*** Begin section ***
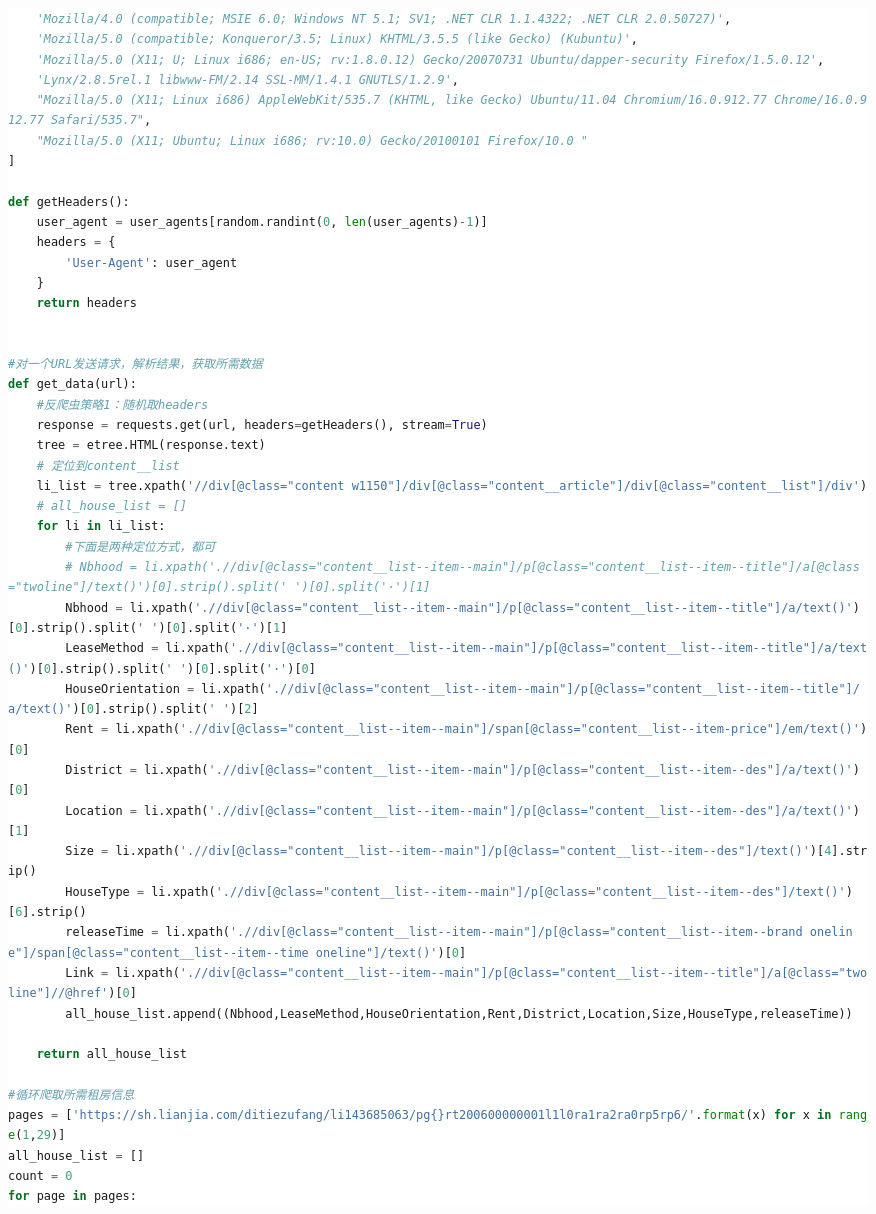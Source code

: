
 ```python
    'Mozilla/4.0 (compatible; MSIE 6.0; Windows NT 5.1; SV1; .NET CLR 1.1.4322; .NET CLR 2.0.50727)',
    'Mozilla/5.0 (compatible; Konqueror/3.5; Linux) KHTML/3.5.5 (like Gecko) (Kubuntu)',
    'Mozilla/5.0 (X11; U; Linux i686; en-US; rv:1.8.0.12) Gecko/20070731 Ubuntu/dapper-security Firefox/1.5.0.12',
    'Lynx/2.8.5rel.1 libwww-FM/2.14 SSL-MM/1.4.1 GNUTLS/1.2.9',
    "Mozilla/5.0 (X11; Linux i686) AppleWebKit/535.7 (KHTML, like Gecko) Ubuntu/11.04 Chromium/16.0.912.77 Chrome/16.0.912.77 Safari/535.7",
    "Mozilla/5.0 (X11; Ubuntu; Linux i686; rv:10.0) Gecko/20100101 Firefox/10.0 "
]

def getHeaders():
    user_agent = user_agents[random.randint(0, len(user_agents)-1)]
    headers = {
        'User-Agent': user_agent
    }
    return headers


#对一个URL发送请求，解析结果，获取所需数据
def get_data(url):
    #反爬虫策略1：随机取headers
    response = requests.get(url, headers=getHeaders(), stream=True)
    tree = etree.HTML(response.text)
    # 定位到content__list
    li_list = tree.xpath('//div[@class="content w1150"]/div[@class="content__article"]/div[@class="content__list"]/div')
    # all_house_list = []
    for li in li_list:
        #下面是两种定位方式，都可
        # Nbhood = li.xpath('.//div[@class="content__list--item--main"]/p[@class="content__list--item--title"]/a[@class="twoline"]/text()')[0].strip().split(' ')[0].split('·')[1]
        Nbhood = li.xpath('.//div[@class="content__list--item--main"]/p[@class="content__list--item--title"]/a/text()')[0].strip().split(' ')[0].split('·')[1]
        LeaseMethod = li.xpath('.//div[@class="content__list--item--main"]/p[@class="content__list--item--title"]/a/text()')[0].strip().split(' ')[0].split('·')[0]
        HouseOrientation = li.xpath('.//div[@class="content__list--item--main"]/p[@class="content__list--item--title"]/a/text()')[0].strip().split(' ')[2]
        Rent = li.xpath('.//div[@class="content__list--item--main"]/span[@class="content__list--item-price"]/em/text()')[0]
        District = li.xpath('.//div[@class="content__list--item--main"]/p[@class="content__list--item--des"]/a/text()')[0]
        Location = li.xpath('.//div[@class="content__list--item--main"]/p[@class="content__list--item--des"]/a/text()')[1]
        Size = li.xpath('.//div[@class="content__list--item--main"]/p[@class="content__list--item--des"]/text()')[4].strip()
        HouseType = li.xpath('.//div[@class="content__list--item--main"]/p[@class="content__list--item--des"]/text()')[6].strip()
        releaseTime = li.xpath('.//div[@class="content__list--item--main"]/p[@class="content__list--item--brand oneline"]/span[@class="content__list--item--time oneline"]/text()')[0]
        Link = li.xpath('.//div[@class="content__list--item--main"]/p[@class="content__list--item--title"]/a[@class="twoline"]//@href')[0]
        all_house_list.append((Nbhood,LeaseMethod,HouseOrientation,Rent,District,Location,Size,HouseType,releaseTime))

    return all_house_list

#循环爬取所需租房信息
pages = ['https://sh.lianjia.com/ditiezufang/li143685063/pg{}rt200600000001l1l0ra1ra2ra0rp5rp6/'.format(x) for x in range(1,29)]
all_house_list = []
count = 0
for page in pages:
```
*** End section ***
• _Exercise requirements_
Output each record precisely as it appears, and drop every picture.

• _Answer to the exercise_
Source code

:
 ```python
    'Mozilla/4.0 (compatible; MSIE 6.0; Windows NT 5.1; SV1; .NET CLR 1.1.4322; .NET CLR 2.0.50727)',
    'Mozilla/5.0 (compatible; Konqueror/3.5; Linux) KHTML/3.5.5 (like Gecko) (Kubuntu)',
    'Mozilla/5.0 (X11; U; Linux i686; en-US; rv:1.8.0.12) Gecko/20070731 Ubuntu/dapper-security Firefox/1.5.0.12',
    'Lynx/2.8.5rel.1 libwww-FM/2.14 SSL-MM/1.4.1 GNUTLS/1.2.9',
    "Mozilla/5.0 (X11; Linux i686) AppleWebKit/535.7 (KHTML, like Gecko) Ubuntu/11.04 Chromium/16.0.912.77 Chrome/16.0.912.77 Safari/535.7",
    "Mozilla/5.0 (X11; Ubuntu; Linux i686; rv:10.0) Gecko/20100101 Firefox/10.0 "
]

def getHeaders():
    user_agent = user_agents[random.randint(0, len(user_agents)-1)]
    headers = {
        'User-Agent': user_agent
    }
    return headers


#对一个URL发送请求，解析结果，获取所需数据
def get_data(url):
    #反爬虫策略1：随机取headers
    response = requests.get(url, headers=getHeaders(), stream=True)
    tree = etree.HTML(response.text)
    # 定位到content__list
    li_list = tree.xpath('//div[@class="content w1150"]/div[@class="content__article"]/div[@class="content__list"]/div')
    # all_house_list = []
    for li in li_list:
        #下面是两种定位方式，都可
        # Nbhood = li.xpath('.//div[@class="content__list--item--main"]/p[@class="content__list--item--title"]/a[@class="twoline"]/text()')[0].strip().split(' ')[0].split('·')[1]
        Nbhood = li.xpath('.//div[@class="content__list--item--main"]/p[@class="content__list--item--title"]/a/text()')[0].strip().split(' ')[0].split('·')[1]
        LeaseMethod = li.xpath('.//div[@class="content__list--item--main"]/p[@class="content__list--item--title"]/a/text()')[0].strip().split(' ')[0].split('·')[0]
        HouseOrientation = li.xpath('.//div[@class="content__list--item--main"]/p[@class="content__list--item--title"]/a/text()')[0].strip().split(' ')[2]
        Rent = li.xpath('.//div[@class="content__list--item--main"]/span[@class="content__list--item-price"]/em/text()')[0]
        District = li.xpath('.//div[@class="content__list--item--main"]/p[@class="content__list--item--des"]/a/text()')[0]
        Location = li.xpath('.//div[@class="content__list--item--main"]/p[@class="content__list--item--des"]/a/text()')[1]
        Size = li.xpath('.//div[@class="content__list--item--main"]/p[@class="content__list--item--des"]/text()')[4].strip()
        HouseType = li.xpath('.//div[@class="content__list--item--main"]/p[@class="content__list--item--des"]/text()')[6].strip()
        releaseTime = li.xpath('.//div[@class="content__list--item--main"]/p[@class="content__list--item--brand oneline"]/span[@class="content__list--item--time oneline"]/text()')[0]
        Link = li.xpath('.//div[@class="content__list--item--main"]/p[@class="content__list--item--title"]/a[@class="twoline"]//@href')[0]
        all_house_list.append((Nbhood,LeaseMethod,HouseOrientation,Rent,District,Location,Size,HouseType,releaseTime))

    return all_house_list

#循环爬取所需租房信息
pages = ['https://sh.lianjia.com/ditiezufang/li143685063/pg{}rt200600000001l1l0ra1ra2ra0rp5rp6/'.format(x) for x in range(1,29)]
all_house_list = []
count = 0
for page in pages:
```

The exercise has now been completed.